Which lines hold the string "axis"? Copy each of them from the material below.

++++

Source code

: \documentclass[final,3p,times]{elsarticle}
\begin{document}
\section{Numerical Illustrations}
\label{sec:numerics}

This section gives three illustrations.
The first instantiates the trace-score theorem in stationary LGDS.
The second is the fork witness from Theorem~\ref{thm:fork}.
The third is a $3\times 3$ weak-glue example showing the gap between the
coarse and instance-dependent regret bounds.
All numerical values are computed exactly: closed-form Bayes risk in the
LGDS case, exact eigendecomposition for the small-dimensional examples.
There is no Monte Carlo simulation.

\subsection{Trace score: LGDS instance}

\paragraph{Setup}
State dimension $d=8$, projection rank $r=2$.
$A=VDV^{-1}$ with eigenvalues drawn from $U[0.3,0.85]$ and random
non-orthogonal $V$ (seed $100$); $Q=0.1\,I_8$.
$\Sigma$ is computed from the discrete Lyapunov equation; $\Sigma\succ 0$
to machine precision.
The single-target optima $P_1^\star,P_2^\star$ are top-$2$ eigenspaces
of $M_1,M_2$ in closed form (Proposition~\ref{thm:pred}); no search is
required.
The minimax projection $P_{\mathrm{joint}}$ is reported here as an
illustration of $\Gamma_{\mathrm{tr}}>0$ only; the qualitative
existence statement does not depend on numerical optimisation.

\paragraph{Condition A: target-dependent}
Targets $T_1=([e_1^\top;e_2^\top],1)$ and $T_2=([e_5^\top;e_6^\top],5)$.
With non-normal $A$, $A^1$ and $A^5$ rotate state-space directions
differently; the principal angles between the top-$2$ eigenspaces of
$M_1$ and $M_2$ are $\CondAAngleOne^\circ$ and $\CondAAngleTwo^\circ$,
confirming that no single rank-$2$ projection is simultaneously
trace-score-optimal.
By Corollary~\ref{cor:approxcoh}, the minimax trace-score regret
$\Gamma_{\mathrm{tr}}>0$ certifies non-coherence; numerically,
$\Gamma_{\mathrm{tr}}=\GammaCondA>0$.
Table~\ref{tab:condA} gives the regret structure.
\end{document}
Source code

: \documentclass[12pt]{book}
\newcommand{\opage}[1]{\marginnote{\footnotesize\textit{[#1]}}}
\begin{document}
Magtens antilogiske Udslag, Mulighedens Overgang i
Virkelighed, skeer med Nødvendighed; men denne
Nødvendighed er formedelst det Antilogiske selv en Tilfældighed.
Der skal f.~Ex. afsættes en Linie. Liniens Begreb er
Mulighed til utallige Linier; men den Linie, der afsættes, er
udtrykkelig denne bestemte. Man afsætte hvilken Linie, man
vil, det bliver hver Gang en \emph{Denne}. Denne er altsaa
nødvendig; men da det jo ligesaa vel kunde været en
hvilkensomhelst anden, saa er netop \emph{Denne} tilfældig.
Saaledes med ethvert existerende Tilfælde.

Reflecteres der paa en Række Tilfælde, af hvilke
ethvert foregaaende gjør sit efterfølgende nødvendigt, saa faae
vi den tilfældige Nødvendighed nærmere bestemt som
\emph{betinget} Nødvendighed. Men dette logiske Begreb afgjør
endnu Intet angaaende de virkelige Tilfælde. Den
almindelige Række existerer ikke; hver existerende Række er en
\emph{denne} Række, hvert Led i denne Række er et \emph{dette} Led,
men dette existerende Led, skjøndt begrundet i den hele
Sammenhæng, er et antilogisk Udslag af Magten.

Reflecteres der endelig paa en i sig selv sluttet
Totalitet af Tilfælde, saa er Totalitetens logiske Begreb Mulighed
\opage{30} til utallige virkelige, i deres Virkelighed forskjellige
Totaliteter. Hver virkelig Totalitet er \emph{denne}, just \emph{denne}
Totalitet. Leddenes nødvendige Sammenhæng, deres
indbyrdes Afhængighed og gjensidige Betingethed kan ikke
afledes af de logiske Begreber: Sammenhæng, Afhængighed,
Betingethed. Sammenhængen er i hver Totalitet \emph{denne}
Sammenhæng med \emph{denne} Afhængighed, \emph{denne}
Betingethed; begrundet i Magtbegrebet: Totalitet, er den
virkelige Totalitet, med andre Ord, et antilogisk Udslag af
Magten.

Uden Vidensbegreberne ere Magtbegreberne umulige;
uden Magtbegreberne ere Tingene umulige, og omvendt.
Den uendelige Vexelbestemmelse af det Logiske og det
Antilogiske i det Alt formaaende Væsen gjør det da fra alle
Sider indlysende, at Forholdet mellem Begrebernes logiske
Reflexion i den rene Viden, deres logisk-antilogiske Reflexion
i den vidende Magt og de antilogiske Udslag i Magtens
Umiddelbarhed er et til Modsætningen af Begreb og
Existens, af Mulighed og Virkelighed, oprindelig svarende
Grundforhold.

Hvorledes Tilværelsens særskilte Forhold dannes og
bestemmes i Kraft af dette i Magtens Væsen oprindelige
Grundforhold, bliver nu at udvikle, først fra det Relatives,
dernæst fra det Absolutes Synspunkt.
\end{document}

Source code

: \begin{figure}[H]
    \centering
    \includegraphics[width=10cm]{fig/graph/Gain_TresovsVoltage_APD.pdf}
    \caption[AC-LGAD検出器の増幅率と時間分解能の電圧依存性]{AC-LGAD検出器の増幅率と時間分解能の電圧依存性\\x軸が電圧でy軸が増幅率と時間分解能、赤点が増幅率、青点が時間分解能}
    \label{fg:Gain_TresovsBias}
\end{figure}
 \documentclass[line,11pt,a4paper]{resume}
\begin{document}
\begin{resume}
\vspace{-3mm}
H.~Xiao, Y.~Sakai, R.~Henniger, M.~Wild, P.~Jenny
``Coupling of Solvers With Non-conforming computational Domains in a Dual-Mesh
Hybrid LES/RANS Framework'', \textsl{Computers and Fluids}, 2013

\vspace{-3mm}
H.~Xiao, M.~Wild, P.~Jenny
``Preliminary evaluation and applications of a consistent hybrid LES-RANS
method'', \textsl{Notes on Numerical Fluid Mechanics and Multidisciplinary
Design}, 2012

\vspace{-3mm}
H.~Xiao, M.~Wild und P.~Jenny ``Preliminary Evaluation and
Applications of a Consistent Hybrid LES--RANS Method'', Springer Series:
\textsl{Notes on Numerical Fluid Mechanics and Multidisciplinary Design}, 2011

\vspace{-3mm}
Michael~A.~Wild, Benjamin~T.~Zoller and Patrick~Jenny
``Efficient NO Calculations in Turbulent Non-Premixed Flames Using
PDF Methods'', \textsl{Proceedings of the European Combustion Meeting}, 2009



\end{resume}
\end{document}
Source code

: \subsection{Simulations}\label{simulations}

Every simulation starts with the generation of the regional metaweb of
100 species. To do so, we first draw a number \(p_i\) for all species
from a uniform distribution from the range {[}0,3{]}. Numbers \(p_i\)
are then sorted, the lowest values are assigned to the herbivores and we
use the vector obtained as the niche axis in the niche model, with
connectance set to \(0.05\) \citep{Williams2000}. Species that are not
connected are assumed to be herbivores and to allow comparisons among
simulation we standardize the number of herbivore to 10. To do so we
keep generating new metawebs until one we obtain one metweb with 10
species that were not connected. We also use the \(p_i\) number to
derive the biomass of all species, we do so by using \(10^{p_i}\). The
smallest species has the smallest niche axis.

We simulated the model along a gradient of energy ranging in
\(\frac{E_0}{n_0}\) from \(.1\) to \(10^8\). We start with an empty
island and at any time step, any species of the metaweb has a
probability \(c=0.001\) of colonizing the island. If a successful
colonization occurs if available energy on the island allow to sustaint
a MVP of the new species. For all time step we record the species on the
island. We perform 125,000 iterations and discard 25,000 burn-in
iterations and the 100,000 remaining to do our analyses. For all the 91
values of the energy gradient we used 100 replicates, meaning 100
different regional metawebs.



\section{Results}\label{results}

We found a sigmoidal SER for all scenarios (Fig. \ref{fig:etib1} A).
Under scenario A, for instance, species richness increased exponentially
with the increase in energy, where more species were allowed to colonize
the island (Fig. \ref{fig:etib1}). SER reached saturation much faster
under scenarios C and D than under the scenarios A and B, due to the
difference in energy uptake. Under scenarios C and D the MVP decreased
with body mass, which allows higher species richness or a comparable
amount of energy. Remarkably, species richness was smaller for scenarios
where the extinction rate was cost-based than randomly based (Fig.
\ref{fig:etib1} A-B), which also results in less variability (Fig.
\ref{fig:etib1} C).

++++

# [Result]
use the vector obtained as the niche axis in the niche model, with
smallest species has the smallest niche axis.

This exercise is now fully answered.